## Assignment
Apart from the pictures, every entry should be reproduced exactly.

-------- Dataset

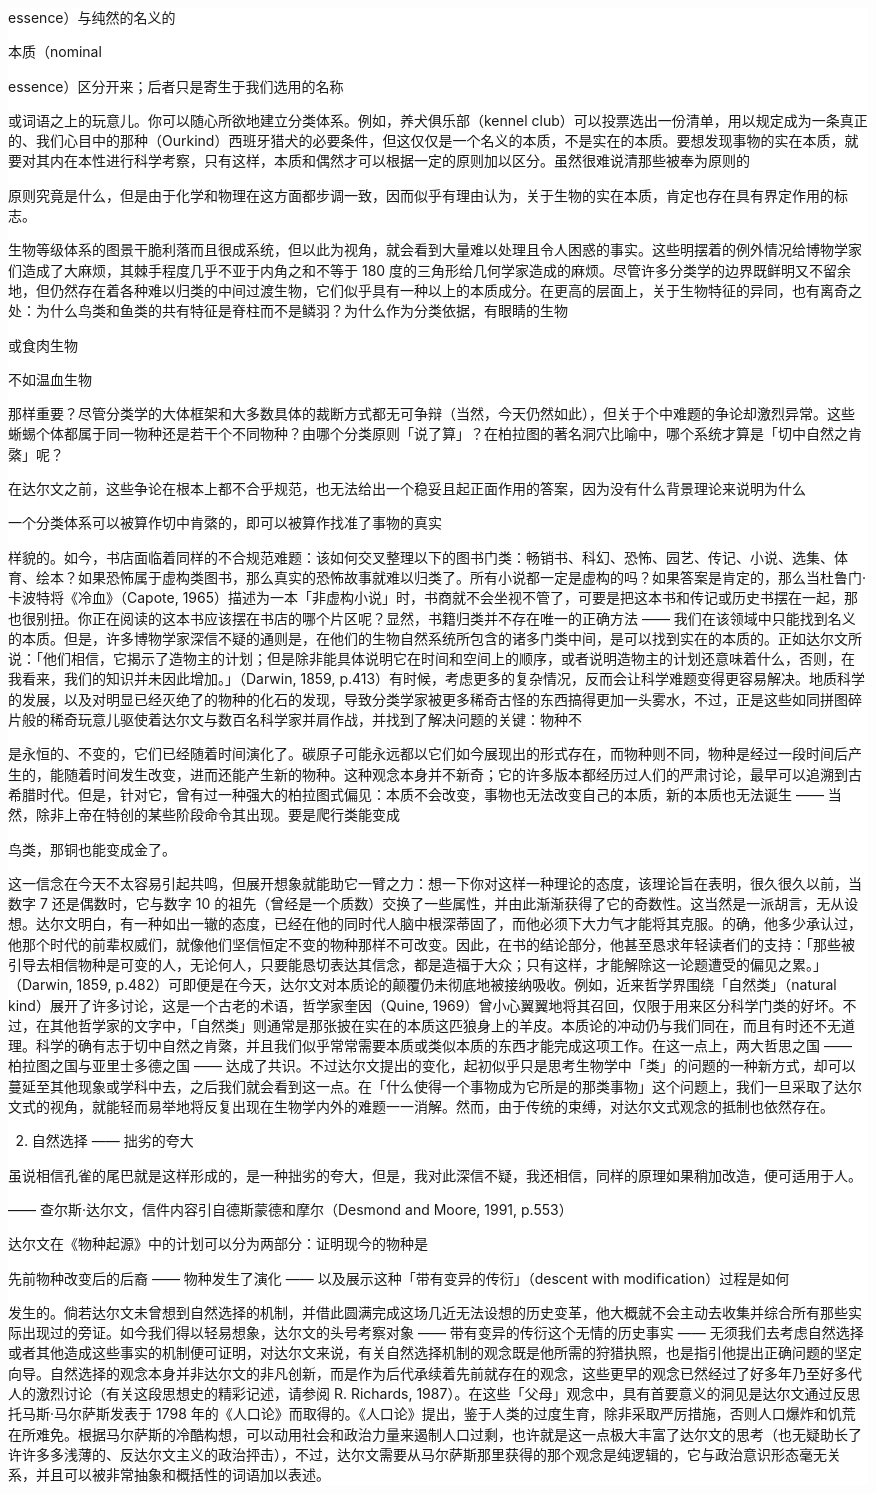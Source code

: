 essence）与纯然的名义的

本质（nominal

essence）区分开来；后者只是寄生于我们选用的名称

或词语之上的玩意儿。你可以随心所欲地建立分类体系。例如，养犬俱乐部（kennel club）可以投票选出一份清单，用以规定成为一条真正的、我们心目中的那种（Ourkind）西班牙猎犬的必要条件，但这仅仅是一个名义的本质，不是实在的本质。要想发现事物的实在本质，就要对其内在本性进行科学考察，只有这样，本质和偶然才可以根据一定的原则加以区分。虽然很难说清那些被奉为原则的

原则究竟是什么，但是由于化学和物理在这方面都步调一致，因而似乎有理由认为，关于生物的实在本质，肯定也存在具有界定作用的标志。

生物等级体系的图景干脆利落而且很成系统，但以此为视角，就会看到大量难以处理且令人困惑的事实。这些明摆着的例外情况给博物学家们造成了大麻烦，其棘手程度几乎不亚于内角之和不等于 180 度的三角形给几何学家造成的麻烦。尽管许多分类学的边界既鲜明又不留余地，但仍然存在着各种难以归类的中间过渡生物，它们似乎具有一种以上的本质成分。在更高的层面上，关于生物特征的异同，也有离奇之处：为什么鸟类和鱼类的共有特征是脊柱而不是鳞羽？为什么作为分类依据，有眼睛的生物

或食肉生物

不如温血生物

那样重要？尽管分类学的大体框架和大多数具体的裁断方式都无可争辩（当然，今天仍然如此），但关于个中难题的争论却激烈异常。这些蜥蜴个体都属于同一物种还是若干个不同物种？由哪个分类原则「说了算」？在柏拉图的著名洞穴比喻中，哪个系统才算是「切中自然之肯綮」呢？

在达尔文之前，这些争论在根本上都不合乎规范，也无法给出一个稳妥且起正面作用的答案，因为没有什么背景理论来说明为什么

一个分类体系可以被算作切中肯綮的，即可以被算作找准了事物的真实

样貌的。如今，书店面临着同样的不合规范难题：该如何交叉整理以下的图书门类：畅销书、科幻、恐怖、园艺、传记、小说、选集、体育、绘本？如果恐怖属于虚构类图书，那么真实的恐怖故事就难以归类了。所有小说都一定是虚构的吗？如果答案是肯定的，那么当杜鲁门·卡波特将《冷血》（Capote, 1965）描述为一本「非虚构小说」时，书商就不会坐视不管了，可要是把这本书和传记或历史书摆在一起，那也很别扭。你正在阅读的这本书应该摆在书店的哪个片区呢？显然，书籍归类并不存在唯一的正确方法 —— 我们在该领域中只能找到名义的本质。但是，许多博物学家深信不疑的通则是，在他们的生物自然系统所包含的诸多门类中间，是可以找到实在的本质的。正如达尔文所说：「他们相信，它揭示了造物主的计划；但是除非能具体说明它在时间和空间上的顺序，或者说明造物主的计划还意味着什么，否则，在我看来，我们的知识并未因此增加。」（Darwin, 1859, p.413）有时候，考虑更多的复杂情况，反而会让科学难题变得更容易解决。地质科学的发展，以及对明显已经灭绝了的物种的化石的发现，导致分类学家被更多稀奇古怪的东西搞得更加一头雾水，不过，正是这些如同拼图碎片般的稀奇玩意儿驱使着达尔文与数百名科学家并肩作战，并找到了解决问题的关键：物种不

是永恒的、不变的，它们已经随着时间演化了。碳原子可能永远都以它们如今展现出的形式存在，而物种则不同，物种是经过一段时间后产生的，能随着时间发生改变，进而还能产生新的物种。这种观念本身并不新奇；它的许多版本都经历过人们的严肃讨论，最早可以追溯到古希腊时代。但是，针对它，曾有过一种强大的柏拉图式偏见：本质不会改变，事物也无法改变自己的本质，新的本质也无法诞生 —— 当然，除非上帝在特创的某些阶段命令其出现。要是爬行类能变成

鸟类，那铜也能变成金了。

这一信念在今天不太容易引起共鸣，但展开想象就能助它一臂之力：想一下你对这样一种理论的态度，该理论旨在表明，很久很久以前，当数字 7 还是偶数时，它与数字 10 的祖先（曾经是一个质数）交换了一些属性，并由此渐渐获得了它的奇数性。这当然是一派胡言，无从设想。达尔文明白，有一种如出一辙的态度，已经在他的同时代人脑中根深蒂固了，而他必须下大力气才能将其克服。的确，他多少承认过，他那个时代的前辈权威们，就像他们坚信恒定不变的物种那样不可改变。因此，在书的结论部分，他甚至恳求年轻读者们的支持：「那些被引导去相信物种是可变的人，无论何人，只要能恳切表达其信念，都是造福于大众；只有这样，才能解除这一论题遭受的偏见之累。」（Darwin, 1859, p.482）可即便是在今天，达尔文对本质论的颠覆仍未彻底地被接纳吸收。例如，近来哲学界围绕「自然类」（natural kind）展开了许多讨论，这是一个古老的术语，哲学家奎因（Quine, 1969）曾小心翼翼地将其召回，仅限于用来区分科学门类的好坏。不过，在其他哲学家的文字中，「自然类」则通常是那张披在实在的本质这匹狼身上的羊皮。本质论的冲动仍与我们同在，而且有时还不无道理。科学的确有志于切中自然之肯綮，并且我们似乎常常需要本质或类似本质的东西才能完成这项工作。在这一点上，两大哲思之国 —— 柏拉图之国与亚里士多德之国 —— 达成了共识。不过达尔文提出的变化，起初似乎只是思考生物学中「类」的问题的一种新方式，却可以蔓延至其他现象或学科中去，之后我们就会看到这一点。在「什么使得一个事物成为它所是的那类事物」这个问题上，我们一旦采取了达尔文式的视角，就能轻而易举地将反复出现在生物学内外的难题一一消解。然而，由于传统的束缚，对达尔文式观念的抵制也依然存在。

2. 自然选择 —— 拙劣的夸大

虽说相信孔雀的尾巴就是这样形成的，是一种拙劣的夸大，但是，我对此深信不疑，我还相信，同样的原理如果稍加改造，便可适用于人。

—— 查尔斯·达尔文，信件内容引自德斯蒙德和摩尔（Desmond and Moore, 1991, p.553）

达尔文在《物种起源》中的计划可以分为两部分：证明现今的物种是

先前物种改变后的后裔 —— 物种发生了演化 —— 以及展示这种「带有变异的传衍」（descent with modification）过程是如何

发生的。倘若达尔文未曾想到自然选择的机制，并借此圆满完成这场几近无法设想的历史变革，他大概就不会主动去收集并综合所有那些实际出现过的旁证。如今我们得以轻易想象，达尔文的头号考察对象 —— 带有变异的传衍这个无情的历史事实 —— 无须我们去考虑自然选择或者其他造成这些事实的机制便可证明，对达尔文来说，有关自然选择机制的观念既是他所需的狩猎执照，也是指引他提出正确问题的坚定向导。自然选择的观念本身并非达尔文的非凡创新，而是作为后代承续着先前就存在的观念，这些更早的观念已然经过了好多年乃至好多代人的激烈讨论（有关这段思想史的精彩记述，请参阅 R. Richards, 1987）。在这些「父母」观念中，具有首要意义的洞见是达尔文通过反思托马斯·马尔萨斯发表于 1798 年的《人口论》而取得的。《人口论》提出，鉴于人类的过度生育，除非采取严厉措施，否则人口爆炸和饥荒在所难免。根据马尔萨斯的冷酷构想，可以动用社会和政治力量来遏制人口过剩，也许就是这一点极大丰富了达尔文的思考（也无疑助长了许许多多浅薄的、反达尔文主义的政治抨击），不过，达尔文需要从马尔萨斯那里获得的那个观念是纯逻辑的，它与政治意识形态毫无关系，并且可以被非常抽象和概括性的词语加以表述。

----------------

## Exercise solution
Source code

: essence）与纯然的名义的

本质（nominal

essence）区分开来；后者只是寄生于我们选用的名称

或词语之上的玩意儿。你可以随心所欲地建立分类体系。例如，养犬俱乐部（kennel club）可以投票选出一份清单，用以规定成为一条真正的、我们心目中的那种（Ourkind）西班牙猎犬的必要条件，但这仅仅是一个名义的本质，不是实在的本质。要想发现事物的实在本质，就要对其内在本性进行科学考察，只有这样，本质和偶然才可以根据一定的原则加以区分。虽然很难说清那些被奉为原则的

原则究竟是什么，但是由于化学和物理在这方面都步调一致，因而似乎有理由认为，关于生物的实在本质，肯定也存在具有界定作用的标志。

生物等级体系的图景干脆利落而且很成系统，但以此为视角，就会看到大量难以处理且令人困惑的事实。这些明摆着的例外情况给博物学家们造成了大麻烦，其棘手程度几乎不亚于内角之和不等于 180 度的三角形给几何学家造成的麻烦。尽管许多分类学的边界既鲜明又不留余地，但仍然存在着各种难以归类的中间过渡生物，它们似乎具有一种以上的本质成分。在更高的层面上，关于生物特征的异同，也有离奇之处：为什么鸟类和鱼类的共有特征是脊柱而不是鳞羽？为什么作为分类依据，有眼睛的生物

或食肉生物

不如温血生物

那样重要？尽管分类学的大体框架和大多数具体的裁断方式都无可争辩（当然，今天仍然如此），但关于个中难题的争论却激烈异常。这些蜥蜴个体都属于同一物种还是若干个不同物种？由哪个分类原则「说了算」？在柏拉图的著名洞穴比喻中，哪个系统才算是「切中自然之肯綮」呢？

在达尔文之前，这些争论在根本上都不合乎规范，也无法给出一个稳妥且起正面作用的答案，因为没有什么背景理论来说明为什么

一个分类体系可以被算作切中肯綮的，即可以被算作找准了事物的真实

样貌的。如今，书店面临着同样的不合规范难题：该如何交叉整理以下的图书门类：畅销书、科幻、恐怖、园艺、传记、小说、选集、体育、绘本？如果恐怖属于虚构类图书，那么真实的恐怖故事就难以归类了。所有小说都一定是虚构的吗？如果答案是肯定的，那么当杜鲁门·卡波特将《冷血》（Capote, 1965）描述为一本「非虚构小说」时，书商就不会坐视不管了，可要是把这本书和传记或历史书摆在一起，那也很别扭。你正在阅读的这本书应该摆在书店的哪个片区呢？显然，书籍归类并不存在唯一的正确方法 —— 我们在该领域中只能找到名义的本质。但是，许多博物学家深信不疑的通则是，在他们的生物自然系统所包含的诸多门类中间，是可以找到实在的本质的。正如达尔文所说：「他们相信，它揭示了造物主的计划；但是除非能具体说明它在时间和空间上的顺序，或者说明造物主的计划还意味着什么，否则，在我看来，我们的知识并未因此增加。」（Darwin, 1859, p.413）有时候，考虑更多的复杂情况，反而会让科学难题变得更容易解决。地质科学的发展，以及对明显已经灭绝了的物种的化石的发现，导致分类学家被更多稀奇古怪的东西搞得更加一头雾水，不过，正是这些如同拼图碎片般的稀奇玩意儿驱使着达尔文与数百名科学家并肩作战，并找到了解决问题的关键：物种不

是永恒的、不变的，它们已经随着时间演化了。碳原子可能永远都以它们如今展现出的形式存在，而物种则不同，物种是经过一段时间后产生的，能随着时间发生改变，进而还能产生新的物种。这种观念本身并不新奇；它的许多版本都经历过人们的严肃讨论，最早可以追溯到古希腊时代。但是，针对它，曾有过一种强大的柏拉图式偏见：本质不会改变，事物也无法改变自己的本质，新的本质也无法诞生 —— 当然，除非上帝在特创的某些阶段命令其出现。要是爬行类能变成

鸟类，那铜也能变成金了。

这一信念在今天不太容易引起共鸣，但展开想象就能助它一臂之力：想一下你对这样一种理论的态度，该理论旨在表明，很久很久以前，当数字 7 还是偶数时，它与数字 10 的祖先（曾经是一个质数）交换了一些属性，并由此渐渐获得了它的奇数性。这当然是一派胡言，无从设想。达尔文明白，有一种如出一辙的态度，已经在他的同时代人脑中根深蒂固了，而他必须下大力气才能将其克服。的确，他多少承认过，他那个时代的前辈权威们，就像他们坚信恒定不变的物种那样不可改变。因此，在书的结论部分，他甚至恳求年轻读者们的支持：「那些被引导去相信物种是可变的人，无论何人，只要能恳切表达其信念，都是造福于大众；只有这样，才能解除这一论题遭受的偏见之累。」（Darwin, 1859, p.482）可即便是在今天，达尔文对本质论的颠覆仍未彻底地被接纳吸收。例如，近来哲学界围绕「自然类」（natural kind）展开了许多讨论，这是一个古老的术语，哲学家奎因（Quine, 1969）曾小心翼翼地将其召回，仅限于用来区分科学门类的好坏。不过，在其他哲学家的文字中，「自然类」则通常是那张披在实在的本质这匹狼身上的羊皮。本质论的冲动仍与我们同在，而且有时还不无道理。科学的确有志于切中自然之肯綮，并且我们似乎常常需要本质或类似本质的东西才能完成这项工作。在这一点上，两大哲思之国 —— 柏拉图之国与亚里士多德之国 —— 达成了共识。不过达尔文提出的变化，起初似乎只是思考生物学中「类」的问题的一种新方式，却可以蔓延至其他现象或学科中去，之后我们就会看到这一点。在「什么使得一个事物成为它所是的那类事物」这个问题上，我们一旦采取了达尔文式的视角，就能轻而易举地将反复出现在生物学内外的难题一一消解。然而，由于传统的束缚，对达尔文式观念的抵制也依然存在。

2. 自然选择 —— 拙劣的夸大

虽说相信孔雀的尾巴就是这样形成的，是一种拙劣的夸大，但是，我对此深信不疑，我还相信，同样的原理如果稍加改造，便可适用于人。

—— 查尔斯·达尔文，信件内容引自德斯蒙德和摩尔（Desmond and Moore, 1991, p.553）

达尔文在《物种起源》中的计划可以分为两部分：证明现今的物种是

先前物种改变后的后裔 —— 物种发生了演化 —— 以及展示这种「带有变异的传衍」（descent with modification）过程是如何

发生的。倘若达尔文未曾想到自然选择的机制，并借此圆满完成这场几近无法设想的历史变革，他大概就不会主动去收集并综合所有那些实际出现过的旁证。如今我们得以轻易想象，达尔文的头号考察对象 —— 带有变异的传衍这个无情的历史事实 —— 无须我们去考虑自然选择或者其他造成这些事实的机制便可证明，对达尔文来说，有关自然选择机制的观念既是他所需的狩猎执照，也是指引他提出正确问题的坚定向导。自然选择的观念本身并非达尔文的非凡创新，而是作为后代承续着先前就存在的观念，这些更早的观念已然经过了好多年乃至好多代人的激烈讨论（有关这段思想史的精彩记述，请参阅 R. Richards, 1987）。在这些「父母」观念中，具有首要意义的洞见是达尔文通过反思托马斯·马尔萨斯发表于 1798 年的《人口论》而取得的。《人口论》提出，鉴于人类的过度生育，除非采取严厉措施，否则人口爆炸和饥荒在所难免。根据马尔萨斯的冷酷构想，可以动用社会和政治力量来遏制人口过剩，也许就是这一点极大丰富了达尔文的思考（也无疑助长了许许多多浅薄的、反达尔文主义的政治抨击），不过，达尔文需要从马尔萨斯那里获得的那个观念是纯逻辑的，它与政治意识形态毫无关系，并且可以被非常抽象和概括性的词语加以表述。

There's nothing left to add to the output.